_Work required_:
Working from the records below, repeat exactly the lines starting at the line that contains "[M+ADDUCT]+ for positive ions" and ending at the line that contains "Whenever SIRIUS~3 requires the chemical", inclusive.

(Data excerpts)

────────────────────

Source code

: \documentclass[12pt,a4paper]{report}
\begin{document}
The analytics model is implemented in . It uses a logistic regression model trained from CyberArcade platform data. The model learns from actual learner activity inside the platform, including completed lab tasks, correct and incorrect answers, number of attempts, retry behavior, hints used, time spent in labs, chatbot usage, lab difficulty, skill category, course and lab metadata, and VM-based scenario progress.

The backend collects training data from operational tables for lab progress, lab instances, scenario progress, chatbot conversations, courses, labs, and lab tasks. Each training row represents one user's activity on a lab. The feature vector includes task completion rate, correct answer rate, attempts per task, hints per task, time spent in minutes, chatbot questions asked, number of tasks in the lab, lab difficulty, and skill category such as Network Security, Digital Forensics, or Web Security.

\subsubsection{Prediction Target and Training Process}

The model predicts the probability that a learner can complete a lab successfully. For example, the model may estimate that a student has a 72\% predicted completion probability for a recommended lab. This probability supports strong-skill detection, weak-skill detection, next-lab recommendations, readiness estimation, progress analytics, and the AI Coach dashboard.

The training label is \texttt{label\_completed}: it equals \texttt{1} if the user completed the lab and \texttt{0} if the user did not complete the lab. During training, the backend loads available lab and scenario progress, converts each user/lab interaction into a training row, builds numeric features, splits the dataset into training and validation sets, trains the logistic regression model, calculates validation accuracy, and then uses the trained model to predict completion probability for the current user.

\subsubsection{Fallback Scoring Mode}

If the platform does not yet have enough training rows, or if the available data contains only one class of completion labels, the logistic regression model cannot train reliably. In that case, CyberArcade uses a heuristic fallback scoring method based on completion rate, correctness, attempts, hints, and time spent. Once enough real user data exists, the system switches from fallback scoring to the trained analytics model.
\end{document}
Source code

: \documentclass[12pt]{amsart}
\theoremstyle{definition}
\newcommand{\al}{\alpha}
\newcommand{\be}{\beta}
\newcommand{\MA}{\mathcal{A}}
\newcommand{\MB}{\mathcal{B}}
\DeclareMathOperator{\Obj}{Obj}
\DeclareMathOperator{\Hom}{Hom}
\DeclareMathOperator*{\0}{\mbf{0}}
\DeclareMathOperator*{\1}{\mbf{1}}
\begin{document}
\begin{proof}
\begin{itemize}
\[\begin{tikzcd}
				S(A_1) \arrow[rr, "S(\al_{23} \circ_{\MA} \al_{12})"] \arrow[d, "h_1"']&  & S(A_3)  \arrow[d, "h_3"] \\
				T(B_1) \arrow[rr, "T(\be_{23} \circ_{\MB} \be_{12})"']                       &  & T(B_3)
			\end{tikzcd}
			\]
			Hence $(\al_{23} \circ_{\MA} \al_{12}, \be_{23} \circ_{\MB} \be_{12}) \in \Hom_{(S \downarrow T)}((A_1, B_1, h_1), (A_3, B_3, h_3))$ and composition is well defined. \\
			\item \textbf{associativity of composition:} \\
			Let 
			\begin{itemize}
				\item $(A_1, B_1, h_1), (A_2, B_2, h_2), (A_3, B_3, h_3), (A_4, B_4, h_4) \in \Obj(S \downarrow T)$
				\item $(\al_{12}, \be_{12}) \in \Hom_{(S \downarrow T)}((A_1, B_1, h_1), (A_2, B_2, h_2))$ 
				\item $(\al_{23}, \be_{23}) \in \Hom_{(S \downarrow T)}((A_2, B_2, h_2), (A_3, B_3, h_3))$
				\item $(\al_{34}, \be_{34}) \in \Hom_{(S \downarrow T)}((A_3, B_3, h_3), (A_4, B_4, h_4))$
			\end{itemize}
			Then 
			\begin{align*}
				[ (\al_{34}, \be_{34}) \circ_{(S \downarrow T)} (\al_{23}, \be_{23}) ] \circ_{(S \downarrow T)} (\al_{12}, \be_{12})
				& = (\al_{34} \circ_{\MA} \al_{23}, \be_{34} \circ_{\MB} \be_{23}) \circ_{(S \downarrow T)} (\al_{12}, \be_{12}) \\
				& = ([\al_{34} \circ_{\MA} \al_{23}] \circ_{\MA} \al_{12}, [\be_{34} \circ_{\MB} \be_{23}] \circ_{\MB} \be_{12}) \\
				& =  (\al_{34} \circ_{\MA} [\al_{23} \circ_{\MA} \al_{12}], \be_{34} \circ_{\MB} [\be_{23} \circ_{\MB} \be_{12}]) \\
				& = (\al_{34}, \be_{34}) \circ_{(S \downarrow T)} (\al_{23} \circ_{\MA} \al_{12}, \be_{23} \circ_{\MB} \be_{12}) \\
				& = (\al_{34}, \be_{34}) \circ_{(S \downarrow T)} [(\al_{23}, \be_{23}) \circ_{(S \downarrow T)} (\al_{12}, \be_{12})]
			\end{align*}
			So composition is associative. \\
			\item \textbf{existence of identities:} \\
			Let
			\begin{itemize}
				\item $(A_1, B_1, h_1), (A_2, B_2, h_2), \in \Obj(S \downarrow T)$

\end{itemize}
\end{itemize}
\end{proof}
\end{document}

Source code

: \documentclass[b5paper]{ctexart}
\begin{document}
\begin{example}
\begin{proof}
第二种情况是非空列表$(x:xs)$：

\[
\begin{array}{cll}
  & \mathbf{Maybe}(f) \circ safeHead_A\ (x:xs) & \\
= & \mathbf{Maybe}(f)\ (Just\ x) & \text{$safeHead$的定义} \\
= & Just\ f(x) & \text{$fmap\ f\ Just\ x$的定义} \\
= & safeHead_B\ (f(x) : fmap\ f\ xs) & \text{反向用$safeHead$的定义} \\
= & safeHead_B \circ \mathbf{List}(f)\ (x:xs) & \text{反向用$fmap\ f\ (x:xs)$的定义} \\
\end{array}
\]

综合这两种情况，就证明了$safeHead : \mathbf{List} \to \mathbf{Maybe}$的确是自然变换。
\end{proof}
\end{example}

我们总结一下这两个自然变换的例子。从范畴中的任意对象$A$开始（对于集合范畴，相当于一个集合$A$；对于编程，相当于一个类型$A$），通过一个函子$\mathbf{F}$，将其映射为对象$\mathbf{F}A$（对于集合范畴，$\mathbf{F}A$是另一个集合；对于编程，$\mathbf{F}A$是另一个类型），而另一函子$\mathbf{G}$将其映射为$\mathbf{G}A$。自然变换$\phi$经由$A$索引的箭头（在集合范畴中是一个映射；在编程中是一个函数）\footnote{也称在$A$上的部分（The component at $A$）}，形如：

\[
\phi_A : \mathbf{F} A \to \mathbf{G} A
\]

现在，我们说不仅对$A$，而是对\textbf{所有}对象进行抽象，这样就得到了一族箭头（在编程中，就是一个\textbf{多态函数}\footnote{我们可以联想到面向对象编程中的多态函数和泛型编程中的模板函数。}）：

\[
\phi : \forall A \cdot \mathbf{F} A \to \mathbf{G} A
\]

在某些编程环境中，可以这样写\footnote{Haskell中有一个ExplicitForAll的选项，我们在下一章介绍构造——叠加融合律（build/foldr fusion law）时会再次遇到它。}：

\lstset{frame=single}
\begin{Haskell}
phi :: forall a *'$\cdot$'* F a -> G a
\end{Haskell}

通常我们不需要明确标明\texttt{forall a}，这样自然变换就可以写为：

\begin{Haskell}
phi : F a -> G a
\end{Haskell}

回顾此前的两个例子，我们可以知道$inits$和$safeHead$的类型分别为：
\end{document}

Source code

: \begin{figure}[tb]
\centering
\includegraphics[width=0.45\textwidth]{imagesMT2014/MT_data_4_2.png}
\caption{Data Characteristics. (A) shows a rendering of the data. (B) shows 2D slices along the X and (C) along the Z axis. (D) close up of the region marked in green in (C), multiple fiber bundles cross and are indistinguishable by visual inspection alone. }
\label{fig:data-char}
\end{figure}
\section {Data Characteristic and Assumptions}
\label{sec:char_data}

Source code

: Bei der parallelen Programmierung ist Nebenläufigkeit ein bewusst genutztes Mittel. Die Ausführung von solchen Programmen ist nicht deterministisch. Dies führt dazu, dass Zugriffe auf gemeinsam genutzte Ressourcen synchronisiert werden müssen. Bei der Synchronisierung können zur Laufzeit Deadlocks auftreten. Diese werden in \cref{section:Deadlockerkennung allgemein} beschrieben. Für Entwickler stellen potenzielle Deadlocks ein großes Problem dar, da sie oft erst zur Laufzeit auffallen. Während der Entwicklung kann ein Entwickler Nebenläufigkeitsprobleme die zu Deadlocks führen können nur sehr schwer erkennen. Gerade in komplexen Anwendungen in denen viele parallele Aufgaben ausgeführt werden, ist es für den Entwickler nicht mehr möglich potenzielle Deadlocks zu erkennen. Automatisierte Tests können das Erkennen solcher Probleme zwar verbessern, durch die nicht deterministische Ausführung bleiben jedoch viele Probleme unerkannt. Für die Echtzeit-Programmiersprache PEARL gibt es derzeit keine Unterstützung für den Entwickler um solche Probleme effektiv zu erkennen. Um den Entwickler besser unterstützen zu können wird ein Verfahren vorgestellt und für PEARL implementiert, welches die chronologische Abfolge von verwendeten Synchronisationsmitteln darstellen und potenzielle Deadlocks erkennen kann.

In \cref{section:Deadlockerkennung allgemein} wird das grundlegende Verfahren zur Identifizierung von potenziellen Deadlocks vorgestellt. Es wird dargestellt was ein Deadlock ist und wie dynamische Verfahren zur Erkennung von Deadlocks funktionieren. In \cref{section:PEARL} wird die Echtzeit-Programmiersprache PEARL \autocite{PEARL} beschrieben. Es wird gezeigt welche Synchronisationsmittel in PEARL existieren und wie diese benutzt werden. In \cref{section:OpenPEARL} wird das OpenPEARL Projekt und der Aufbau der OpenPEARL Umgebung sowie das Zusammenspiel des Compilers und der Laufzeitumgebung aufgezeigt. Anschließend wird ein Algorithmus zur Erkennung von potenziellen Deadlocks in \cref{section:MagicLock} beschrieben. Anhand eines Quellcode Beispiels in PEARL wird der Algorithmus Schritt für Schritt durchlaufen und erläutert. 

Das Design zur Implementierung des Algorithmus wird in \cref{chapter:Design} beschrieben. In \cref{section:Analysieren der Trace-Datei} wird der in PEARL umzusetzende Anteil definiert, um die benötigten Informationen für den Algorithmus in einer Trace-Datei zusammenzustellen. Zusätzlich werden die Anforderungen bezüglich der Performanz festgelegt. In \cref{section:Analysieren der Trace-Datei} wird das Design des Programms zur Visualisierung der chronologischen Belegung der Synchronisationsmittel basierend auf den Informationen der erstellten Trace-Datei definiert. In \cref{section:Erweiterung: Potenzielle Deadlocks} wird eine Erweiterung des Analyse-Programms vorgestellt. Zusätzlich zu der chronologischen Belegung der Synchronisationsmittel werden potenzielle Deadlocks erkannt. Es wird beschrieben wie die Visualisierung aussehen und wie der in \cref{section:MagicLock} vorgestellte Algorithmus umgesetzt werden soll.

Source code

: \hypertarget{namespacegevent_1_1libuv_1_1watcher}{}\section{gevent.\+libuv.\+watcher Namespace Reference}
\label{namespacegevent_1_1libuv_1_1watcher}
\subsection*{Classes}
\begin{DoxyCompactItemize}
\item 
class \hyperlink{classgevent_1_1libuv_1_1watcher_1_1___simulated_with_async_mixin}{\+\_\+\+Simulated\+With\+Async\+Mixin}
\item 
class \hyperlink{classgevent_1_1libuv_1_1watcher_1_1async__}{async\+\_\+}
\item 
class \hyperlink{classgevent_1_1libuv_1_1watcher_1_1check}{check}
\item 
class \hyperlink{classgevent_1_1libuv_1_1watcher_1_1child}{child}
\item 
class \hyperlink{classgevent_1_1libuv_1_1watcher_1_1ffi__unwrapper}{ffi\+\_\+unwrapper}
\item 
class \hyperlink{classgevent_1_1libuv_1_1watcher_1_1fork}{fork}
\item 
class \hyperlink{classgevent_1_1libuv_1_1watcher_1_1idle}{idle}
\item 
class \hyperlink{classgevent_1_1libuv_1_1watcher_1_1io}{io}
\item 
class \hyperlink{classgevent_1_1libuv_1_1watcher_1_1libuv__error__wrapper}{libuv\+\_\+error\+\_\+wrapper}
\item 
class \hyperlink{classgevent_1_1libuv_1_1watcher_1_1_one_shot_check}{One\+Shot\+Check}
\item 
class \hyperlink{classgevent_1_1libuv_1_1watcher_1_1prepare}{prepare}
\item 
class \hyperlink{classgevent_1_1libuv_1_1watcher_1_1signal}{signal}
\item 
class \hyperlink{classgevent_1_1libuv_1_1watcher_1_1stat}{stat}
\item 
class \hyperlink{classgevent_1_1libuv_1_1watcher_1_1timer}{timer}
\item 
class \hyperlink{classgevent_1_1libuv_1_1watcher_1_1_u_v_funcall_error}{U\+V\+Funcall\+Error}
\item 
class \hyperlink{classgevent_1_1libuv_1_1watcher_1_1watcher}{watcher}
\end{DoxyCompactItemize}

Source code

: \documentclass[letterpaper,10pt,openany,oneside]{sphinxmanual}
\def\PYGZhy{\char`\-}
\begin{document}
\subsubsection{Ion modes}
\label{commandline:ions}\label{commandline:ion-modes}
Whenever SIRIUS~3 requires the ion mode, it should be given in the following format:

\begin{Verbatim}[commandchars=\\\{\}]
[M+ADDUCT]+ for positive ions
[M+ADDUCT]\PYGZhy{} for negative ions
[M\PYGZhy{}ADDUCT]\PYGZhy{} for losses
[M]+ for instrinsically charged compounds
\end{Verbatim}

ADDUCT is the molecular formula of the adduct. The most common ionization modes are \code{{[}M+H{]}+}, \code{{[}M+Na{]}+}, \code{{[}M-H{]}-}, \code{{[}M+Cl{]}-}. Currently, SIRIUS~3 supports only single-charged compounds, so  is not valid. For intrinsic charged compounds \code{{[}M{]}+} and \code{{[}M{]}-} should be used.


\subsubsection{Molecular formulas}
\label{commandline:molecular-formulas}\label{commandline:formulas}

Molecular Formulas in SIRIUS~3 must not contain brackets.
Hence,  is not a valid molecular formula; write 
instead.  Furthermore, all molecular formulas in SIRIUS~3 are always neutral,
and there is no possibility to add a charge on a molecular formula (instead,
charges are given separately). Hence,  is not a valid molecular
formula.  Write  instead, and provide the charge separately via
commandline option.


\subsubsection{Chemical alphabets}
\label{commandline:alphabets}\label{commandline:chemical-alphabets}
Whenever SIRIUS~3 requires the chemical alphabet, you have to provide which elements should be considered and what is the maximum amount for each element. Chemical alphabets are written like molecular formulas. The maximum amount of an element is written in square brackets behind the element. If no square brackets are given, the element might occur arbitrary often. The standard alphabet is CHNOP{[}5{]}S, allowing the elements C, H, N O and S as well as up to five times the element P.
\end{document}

────────────────────

_Solved problem_:
[M+ADDUCT]+ for positive ions
[M+ADDUCT]\PYGZhy{} for negative ions
[M\PYGZhy{}ADDUCT]\PYGZhy{} for losses
[M]+ for instrinsically charged compounds
\end{Verbatim}

ADDUCT is the molecular formula of the adduct. The most common ionization modes are \code{{[}M+H{]}+}, \code{{[}M+Na{]}+}, \code{{[}M-H{]}-}, \code{{[}M+Cl{]}-}. Currently, SIRIUS~3 supports only single-charged compounds, so  is not valid. For intrinsic charged compounds \code{{[}M{]}+} and \code{{[}M{]}-} should be used.


\subsubsection{Molecular formulas}
\label{commandline:molecular-formulas}\label{commandline:formulas}

Molecular Formulas in SIRIUS~3 must not contain brackets.
Hence,  is not a valid molecular formula; write 
instead.  Furthermore, all molecular formulas in SIRIUS~3 are always neutral,
and there is no possibility to add a charge on a molecular formula (instead,
charges are given separately). Hence,  is not a valid molecular
formula.  Write  instead, and provide the charge separately via
commandline option.


\subsubsection{Chemical alphabets}
\label{commandline:alphabets}\label{commandline:chemical-alphabets}
Whenever SIRIUS~3 requires the chemical alphabet, you have to provide which elements should be considered and what is the maximum amount for each element. Chemical alphabets are written like molecular formulas. The maximum amount of an element is written in square brackets behind the element. If no square brackets are given, the element might occur arbitrary often. The standard alphabet is CHNOP{[}5{]}S, allowing the elements C, H, N O and S as well as up to five times the element P.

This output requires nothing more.